### Work to complete
Leave out the pictures and retype, exactly, the lines below from the line with "Source code" up to and including the line with "As Eventuate Tram", nothing more.

- - - -

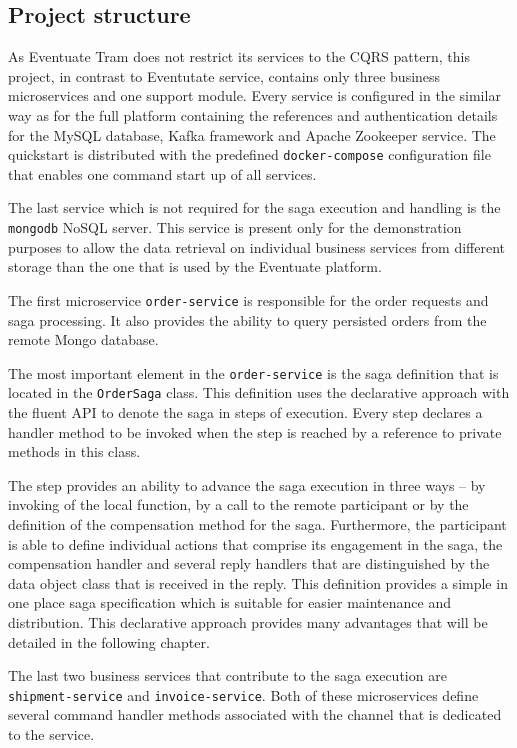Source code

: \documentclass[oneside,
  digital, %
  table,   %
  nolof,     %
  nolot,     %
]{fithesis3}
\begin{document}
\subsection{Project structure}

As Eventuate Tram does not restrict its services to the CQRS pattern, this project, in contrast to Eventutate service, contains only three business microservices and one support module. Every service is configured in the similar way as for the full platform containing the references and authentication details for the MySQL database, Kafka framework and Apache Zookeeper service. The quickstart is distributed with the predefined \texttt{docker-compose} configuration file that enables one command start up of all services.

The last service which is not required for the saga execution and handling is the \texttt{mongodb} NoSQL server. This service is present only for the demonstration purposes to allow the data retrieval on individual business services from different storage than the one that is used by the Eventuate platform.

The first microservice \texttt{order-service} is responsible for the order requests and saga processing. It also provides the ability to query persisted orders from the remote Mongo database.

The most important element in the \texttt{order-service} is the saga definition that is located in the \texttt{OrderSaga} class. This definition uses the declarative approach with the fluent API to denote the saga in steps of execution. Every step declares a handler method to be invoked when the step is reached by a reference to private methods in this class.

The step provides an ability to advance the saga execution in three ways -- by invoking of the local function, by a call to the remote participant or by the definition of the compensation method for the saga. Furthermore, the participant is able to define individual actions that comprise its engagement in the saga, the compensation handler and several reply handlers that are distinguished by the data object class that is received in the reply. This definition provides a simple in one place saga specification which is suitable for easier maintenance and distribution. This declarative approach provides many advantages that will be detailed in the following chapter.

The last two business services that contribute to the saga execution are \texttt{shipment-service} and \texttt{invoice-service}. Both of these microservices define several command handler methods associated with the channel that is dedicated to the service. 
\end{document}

- - - -

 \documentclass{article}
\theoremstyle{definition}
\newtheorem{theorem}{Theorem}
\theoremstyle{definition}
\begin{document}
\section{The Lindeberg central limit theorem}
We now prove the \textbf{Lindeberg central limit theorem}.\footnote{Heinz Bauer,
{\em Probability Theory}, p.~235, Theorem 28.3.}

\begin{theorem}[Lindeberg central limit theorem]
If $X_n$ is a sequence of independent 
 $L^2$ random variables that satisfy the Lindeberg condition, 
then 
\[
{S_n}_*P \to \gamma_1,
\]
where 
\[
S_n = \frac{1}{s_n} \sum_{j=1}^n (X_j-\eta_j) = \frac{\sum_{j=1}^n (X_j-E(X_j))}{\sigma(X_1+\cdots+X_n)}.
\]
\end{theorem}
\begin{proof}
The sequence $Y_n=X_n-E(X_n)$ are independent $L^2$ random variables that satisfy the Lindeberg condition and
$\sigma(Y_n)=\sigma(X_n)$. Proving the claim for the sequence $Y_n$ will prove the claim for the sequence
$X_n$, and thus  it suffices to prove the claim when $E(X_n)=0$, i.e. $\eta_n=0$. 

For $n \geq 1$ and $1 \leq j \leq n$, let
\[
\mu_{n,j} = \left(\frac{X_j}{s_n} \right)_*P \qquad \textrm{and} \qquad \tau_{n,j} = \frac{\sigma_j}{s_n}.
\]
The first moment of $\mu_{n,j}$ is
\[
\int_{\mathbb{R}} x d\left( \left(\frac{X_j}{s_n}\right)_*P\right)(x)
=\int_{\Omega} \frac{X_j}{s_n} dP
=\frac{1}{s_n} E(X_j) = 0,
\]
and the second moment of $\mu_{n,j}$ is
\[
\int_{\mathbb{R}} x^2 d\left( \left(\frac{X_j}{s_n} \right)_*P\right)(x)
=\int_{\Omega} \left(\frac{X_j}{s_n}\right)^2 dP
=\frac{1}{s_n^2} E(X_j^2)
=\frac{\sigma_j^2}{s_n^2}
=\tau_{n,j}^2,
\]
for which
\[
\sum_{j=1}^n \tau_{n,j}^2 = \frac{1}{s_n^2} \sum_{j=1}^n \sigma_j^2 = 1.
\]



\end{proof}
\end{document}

- - - -

### Output below
Source code

: \documentclass[oneside,
  digital, %
  table,   %
  nolof,     %
  nolot,     %
]{fithesis3}
\begin{document}
\subsection{Project structure}

As Eventuate Tram does not restrict its services to the CQRS pattern, this project, in contrast to Eventutate service, contains only three business microservices and one support module. Every service is configured in the similar way as for the full platform containing the references and authentication details for the MySQL database, Kafka framework and Apache Zookeeper service. The quickstart is distributed with the predefined \texttt{docker-compose} configuration file that enables one command start up of all services.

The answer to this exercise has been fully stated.